On the hardware side of things a simple D/A converter could be used to convert the data to a position for the gauge. Perhaps add some memory or a random function to it so that it would maintain a level or have a nice little "bounce" to it.
Note that ANY dynamic information could be displayed on it, not just processor usage. I thought about getting one of those old rotary switches and mounting it next to the guage, allowing me to select different things to watch on it. After all, processor useage on my system is rather unexciting - it's been pegged at 100% for over the last year. You could track disk useage, netword throughput(really useful), or any number of other values. For a listing of them look in the "Performance Monitor"(?) application on windows 9x/Me.
Sticks and Stones may break my bones, but copyright will always protect me.
573
Dunno about the rev/min, but my PC has 573 RPMs.
--
The Cap is nigh. Time to get a fresh new account.
How about a cpu temperature gauge for overclockers.
or
A cpu odometer to give a running tally of exactly how many clock cycles it has done over its lifetime.
Coming soon to a ThinkGeek ad near you.
since drivers deal with the kernel and not userspace apps, RMS can keep his grubby little mitts of this one. i'd call it a "Linux" driver.
Erm, wouldn't this thing be sat there twitching the whole time?
CPU usage fluctuates from near zero to 100% depending on what your box is up to, and a subsecond basis. Surely this'd only be good for a machine with a fairly constant load?
Brings a whole new meaning to the phrase ;)
"Your Mileage May Vary" now doesn't it?
"Last time I checked, even the English were ahead of you in this field (they're using the metric system)"
Not when it comes to miles per hour. Also, we drink pints of beer. This possibly isnt relevant in the states, where you apparantly get funny looks if you drink more than 2 pints in a day, for some reason.
Drug sales are a curious mixture of both. Think thats something to do with harmonisation with Europe!
Namely - aren't most modders and overclockers running the distributed.net client, or some similar background task, which keeps our CPU utilisation at 100% all the time?
I could draw a tachometer on the front of this PC, and it'd be 100% accurate :-).
I want one that goes to eleven.
/
http://www.geocities.com/Hollywood/Academy/9177
burnoutpc's tachometer must be going warm now, they've been slashdotted :/
I have to admit - I have *no* knowledge
whatsoever about car electronics; I don't even
have a car.
But I like this idea. Is it possible to build such
a unit oneself using a standard analog RPM display?
------------------
You may like my a cappella music
If this keeps up, it won't be long before you start seeing aftermarket replacement chips to improve your computer's performance... oh, wait...

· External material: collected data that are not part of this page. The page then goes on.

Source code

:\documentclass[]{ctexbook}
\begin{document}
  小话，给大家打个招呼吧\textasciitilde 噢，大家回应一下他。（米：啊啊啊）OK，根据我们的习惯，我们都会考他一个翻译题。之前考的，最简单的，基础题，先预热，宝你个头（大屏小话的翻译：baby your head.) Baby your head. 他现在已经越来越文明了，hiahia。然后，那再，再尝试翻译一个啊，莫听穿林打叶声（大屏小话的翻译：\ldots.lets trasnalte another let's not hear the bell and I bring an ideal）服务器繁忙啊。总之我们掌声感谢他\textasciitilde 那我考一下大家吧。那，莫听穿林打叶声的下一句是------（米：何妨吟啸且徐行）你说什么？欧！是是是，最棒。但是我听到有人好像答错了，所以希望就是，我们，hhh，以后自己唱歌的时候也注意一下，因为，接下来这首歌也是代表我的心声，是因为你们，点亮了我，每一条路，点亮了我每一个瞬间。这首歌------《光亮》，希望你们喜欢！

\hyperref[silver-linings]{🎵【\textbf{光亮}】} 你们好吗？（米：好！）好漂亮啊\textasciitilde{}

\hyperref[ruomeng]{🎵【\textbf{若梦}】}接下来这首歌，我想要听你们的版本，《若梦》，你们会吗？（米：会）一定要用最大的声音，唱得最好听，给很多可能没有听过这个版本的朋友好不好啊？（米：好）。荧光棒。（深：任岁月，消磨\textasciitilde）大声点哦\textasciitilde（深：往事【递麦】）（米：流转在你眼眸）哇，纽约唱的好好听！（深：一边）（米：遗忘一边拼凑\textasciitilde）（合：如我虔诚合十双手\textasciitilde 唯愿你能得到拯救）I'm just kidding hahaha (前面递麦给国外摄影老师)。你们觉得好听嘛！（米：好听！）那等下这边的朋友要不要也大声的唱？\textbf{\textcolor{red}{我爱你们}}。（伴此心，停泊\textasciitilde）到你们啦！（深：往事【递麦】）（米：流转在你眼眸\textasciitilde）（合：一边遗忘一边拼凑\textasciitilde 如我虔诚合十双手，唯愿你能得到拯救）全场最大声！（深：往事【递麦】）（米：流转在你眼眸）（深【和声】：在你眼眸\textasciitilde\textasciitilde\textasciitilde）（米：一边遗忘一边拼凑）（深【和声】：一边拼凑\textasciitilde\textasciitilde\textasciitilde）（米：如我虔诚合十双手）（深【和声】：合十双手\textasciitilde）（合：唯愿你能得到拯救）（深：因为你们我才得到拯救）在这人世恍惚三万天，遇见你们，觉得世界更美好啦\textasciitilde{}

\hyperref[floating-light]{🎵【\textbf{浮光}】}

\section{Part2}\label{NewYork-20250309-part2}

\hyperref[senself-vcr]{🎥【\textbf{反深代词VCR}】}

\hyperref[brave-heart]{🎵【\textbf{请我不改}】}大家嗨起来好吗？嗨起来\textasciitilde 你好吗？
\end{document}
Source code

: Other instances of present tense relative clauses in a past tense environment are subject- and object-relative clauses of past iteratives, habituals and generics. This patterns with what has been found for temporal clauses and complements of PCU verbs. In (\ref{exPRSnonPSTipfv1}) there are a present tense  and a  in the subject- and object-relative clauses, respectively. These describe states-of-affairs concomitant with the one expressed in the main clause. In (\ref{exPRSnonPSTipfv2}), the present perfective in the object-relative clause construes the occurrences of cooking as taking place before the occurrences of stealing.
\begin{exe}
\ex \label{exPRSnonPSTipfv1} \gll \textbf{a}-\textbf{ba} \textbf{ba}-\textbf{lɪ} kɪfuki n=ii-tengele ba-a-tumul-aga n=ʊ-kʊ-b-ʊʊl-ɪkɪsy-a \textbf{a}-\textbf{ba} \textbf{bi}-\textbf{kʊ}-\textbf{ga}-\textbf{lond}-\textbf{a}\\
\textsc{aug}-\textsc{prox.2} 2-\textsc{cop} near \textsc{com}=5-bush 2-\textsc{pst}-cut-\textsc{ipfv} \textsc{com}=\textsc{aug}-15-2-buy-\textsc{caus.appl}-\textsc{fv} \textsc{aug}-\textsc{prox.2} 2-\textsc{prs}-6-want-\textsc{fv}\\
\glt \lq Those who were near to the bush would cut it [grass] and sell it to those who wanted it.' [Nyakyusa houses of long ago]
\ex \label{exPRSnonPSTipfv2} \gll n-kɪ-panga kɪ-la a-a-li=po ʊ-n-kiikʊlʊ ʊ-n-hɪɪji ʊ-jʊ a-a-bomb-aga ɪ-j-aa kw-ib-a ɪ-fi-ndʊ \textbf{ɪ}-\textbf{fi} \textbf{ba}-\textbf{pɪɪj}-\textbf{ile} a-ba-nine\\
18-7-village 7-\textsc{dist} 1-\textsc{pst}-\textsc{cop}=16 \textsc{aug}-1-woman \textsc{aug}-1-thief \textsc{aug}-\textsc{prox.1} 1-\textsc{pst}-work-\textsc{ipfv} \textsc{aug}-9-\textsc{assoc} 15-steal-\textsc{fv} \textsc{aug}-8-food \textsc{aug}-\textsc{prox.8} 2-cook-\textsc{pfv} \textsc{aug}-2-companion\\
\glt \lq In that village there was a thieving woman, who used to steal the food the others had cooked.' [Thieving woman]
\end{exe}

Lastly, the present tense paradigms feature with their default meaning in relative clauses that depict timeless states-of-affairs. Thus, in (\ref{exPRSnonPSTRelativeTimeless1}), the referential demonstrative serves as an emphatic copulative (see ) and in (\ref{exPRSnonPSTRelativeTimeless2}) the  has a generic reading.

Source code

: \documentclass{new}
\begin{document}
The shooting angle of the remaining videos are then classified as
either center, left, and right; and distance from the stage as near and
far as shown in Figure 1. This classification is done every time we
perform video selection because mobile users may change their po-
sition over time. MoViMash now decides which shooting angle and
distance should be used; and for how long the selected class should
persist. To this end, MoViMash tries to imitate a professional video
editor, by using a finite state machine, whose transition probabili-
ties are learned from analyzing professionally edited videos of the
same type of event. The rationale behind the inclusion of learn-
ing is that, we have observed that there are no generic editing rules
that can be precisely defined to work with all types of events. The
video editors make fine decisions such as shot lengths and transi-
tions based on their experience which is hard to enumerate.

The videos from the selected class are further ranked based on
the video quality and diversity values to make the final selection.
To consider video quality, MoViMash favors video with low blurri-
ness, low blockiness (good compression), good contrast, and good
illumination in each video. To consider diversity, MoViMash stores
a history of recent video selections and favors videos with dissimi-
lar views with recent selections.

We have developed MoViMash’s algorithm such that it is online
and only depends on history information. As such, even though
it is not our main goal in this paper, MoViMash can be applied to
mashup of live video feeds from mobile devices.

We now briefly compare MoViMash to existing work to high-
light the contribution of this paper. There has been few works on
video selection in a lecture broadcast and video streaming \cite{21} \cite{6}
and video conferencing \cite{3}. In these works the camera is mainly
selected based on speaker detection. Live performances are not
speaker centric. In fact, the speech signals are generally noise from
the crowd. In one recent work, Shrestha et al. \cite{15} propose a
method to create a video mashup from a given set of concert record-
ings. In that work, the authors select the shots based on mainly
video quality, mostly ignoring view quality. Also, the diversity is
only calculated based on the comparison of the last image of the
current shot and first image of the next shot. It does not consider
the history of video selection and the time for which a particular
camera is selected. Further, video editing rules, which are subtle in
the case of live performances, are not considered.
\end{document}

"Luck is the residue of design" --Branch Rickey
Of getting one of those add on guage clusters sitting on top of my monitor with a cpu tach, a hours guage (hours of CPU usage), and a temp guage.
I can finally get back at all those old folks I work with who scoff at me when I say that tweeking your computer is the same thing they did 30 years ago when they messed with their cars.
The Internet is generally stupid
Drug sales are mixed on this side of the pond too. Pot is always measured in standard, coke is always measured in metric.
My car gets 40 rods to the hogshead and that's how I like it!
Insanity is the last line of defence for the master diplomat. But you have to lay the groundwork early.
..is a USB version - advantages being: No serial-port theft (I use all of mine, ta!) and if you have internal USB headers there'd be no shonky cabling out back. Bonanza.
/dev/usb/wasteoftime/ ;)
I wonder if there's a USB device class for this sort of thing?
ls
Tom Newton
I dunno... I like to keep my CPU relatively stations... seems even 1 RPM could lead to some rather twisted pins, unless the case was spinning too... and wouldn't any high velocity rotation be bad for the drives? Plus, who would want a spinning computer? ;)
-- Is "Sig" copyrighted by www.sig.com?
Old-timers among us still remember the days when mainframe consoles had lamps indicating the mode the processor was operating in. The old Univac machines used to have a green indicator for "guard mode" (unprivileged user mode) which was typically quite dimly lit but would flash into prominence when a compute-intensive task was active - or when a program was wedged in a tight loop. After you'd worked with one of these machines for a while, you got used to the behaviour of the lamps and of the rows of Blinkenlights on the maintainance panels and took notice if the patterns looked abnormal: quite often this was your first warning that something was going wrong that would need investigation later.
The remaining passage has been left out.